### Exercise
Quote exactly, and only, the lines from the one with "3. Install dependencies: npm install" through the end of the listing.

### Supplied entries
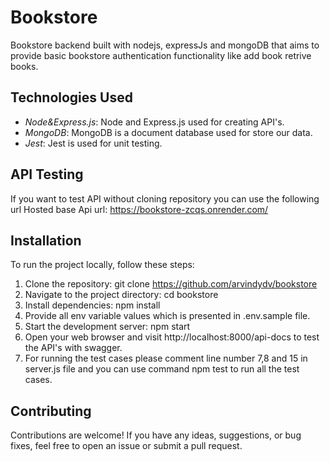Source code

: # Bookstore

Bookstore backend built with nodejs, expressJs and mongoDB that aims to provide basic 
 bookstore authentication functionality like add book retrive books.

## Technologies Used

- _Node&Express.js_: Node and Express.js used for creating API's.
- _MongoDB_: MongoDB is a document database used for store our data.
- _Jest_: Jest is used for unit testing.

## API Testing

If you want to test API without cloning repository you can use the following url
Hosted base Api url: https://bookstore-zcqs.onrender.com/

## Installation

To run the project locally, follow these steps:

1. Clone the repository: git clone https://github.com/arvindydv/bookstore
2. Navigate to the project directory: cd bookstore
3. Install dependencies: npm install
4. Provide all env variable values which is presented in .env.sample file.
5. Start the development server: npm start
6. Open your web browser and visit http://localhost:8000/api-docs to test the API's with swagger.
7. For running the test cases please comment line number 7,8 and 15 in server.js file and you can use command npm test to run all the test cases.


## Contributing

Contributions are welcome! If you have any ideas, suggestions, or bug fixes, feel free to open an issue or submit a pull request.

### Task answer
3. Install dependencies: npm install
4. Provide all env variable values which is presented in .env.sample file.
5. Start the development server: npm start
6. Open your web browser and visit http://localhost:8000/api-docs to test the API's with swagger.
7. For running the test cases please comment line number 7,8 and 15 in server.js file and you can use command npm test to run all the test cases.


## Contributing

Contributions are welcome! If you have any ideas, suggestions, or bug fixes, feel free to open an issue or submit a pull request.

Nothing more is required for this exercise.